Optimization of the polymer concrete used for manufacturing bases for precision tool machines

Abstract

Due to its superior damping ratio, high adhesion and fast curing, polymer concrete is used in manufacturing bases for a wide range of precision machines. The coefficient of thermal expansion for polymer concrete is one of the main parameters that can affect the level of accuracy in precision tool machines. Flexural strength is a fundamental strength of the base. In this study six aggregates (basalt, spodumene, fly ash, river gravel, sand and chalk) were investigated. Polymer concrete samples were prepared with different compositions of aggregates containing the same resin volume fraction (aggregates 83% and risen 17%). A four points flexural test was employed to measure the flexural strength of the polymer concrete samples. The coefficient of thermal expansion for polymer concrete was measured using a custom built device.
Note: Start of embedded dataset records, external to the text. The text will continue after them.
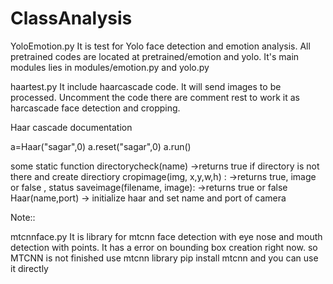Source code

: # ClassAnalysis


YoloEmotion.py
It is test for Yolo face detection and emotion analysis. All pretrained codes are located at pretrained/emotion and yolo. It's main modules lies in modules/emotion.py and yolo.py

haartest.py
It include haarcascade code. It will send images to be processed. Uncomment the code there are comment rest to work it as harcascade face detection and cropping.

Haar cascade documentation

a=Haar("sagar",0)
a.reset("sagar",0)
a.run()


some static function
    directorycheck(name)            ->returns true if directory is not there and create directiory
    cropimage(img, x,y,w,h) :       ->returns true, image or false , status
    saveimage(filename, image):     ->returns true or false
    Haar(name,port)                 -> initialize haar and set name and port of camera


Note::


mtcnnface.py
It is library for mtcnn face detection with eye nose and mouth detection with points. It has a error on bounding box creation right now. so MTCNN is not finished use mtcnn library pip install mtcnn and you can use it directly

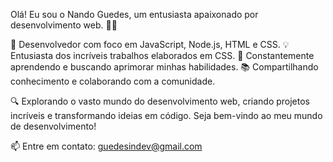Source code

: Olá! Eu sou o Nando Guedes, um entusiasta apaixonado por desenvolvimento web. 👨‍💻

🚀 Desenvolvedor com foco em JavaScript, Node.js, HTML e CSS.
💡 Entusiasta dos incríveis trabalhos elaborados em CSS.
🌱 Constantemente aprendendo e buscando aprimorar minhas habilidades.
📚 Compartilhando conhecimento e colaborando com a comunidade.

🔍 Explorando o vasto mundo do desenvolvimento web, criando projetos incríveis e transformando ideias em código. Seja bem-vindo ao meu mundo de desenvolvimento!

📫 Entre em contato: guedesindev@gmail.com
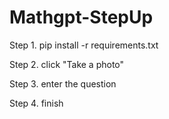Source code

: # Mathgpt-StepUp

Step 1. pip install -r requirements.txt

Step 2. click "Take a photo"

Step 3. enter the question

Step 4. finish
The preliminary optimum composition, with the highest flexural strength and lowest thermal expansion coefficient, was found to be basalt, spodumene and fly ash. Basalt, sand and fly ash composition was the second in the rank. The second composition was nominated for further optimization in terms of resin volume fraction in consideration of its ability to adapt a smaller amount of resin. Different samples of polymer concrete were prepared with a variety of resin volume fractions as follows; 17%, 15% and 13%. The resin volume fraction has been demonstrated to have a significant effect on the coefficient of thermal expansion and flexural strength for polymer concrete. The final optimized composition was basalt, sand and fly ash (filler 87% and resin 13%). ANSYS 13 software was employed in visualizing the influence of polymer concrete compositions on the thermal expansion of the base and how it affected the level of precision of the tool machine.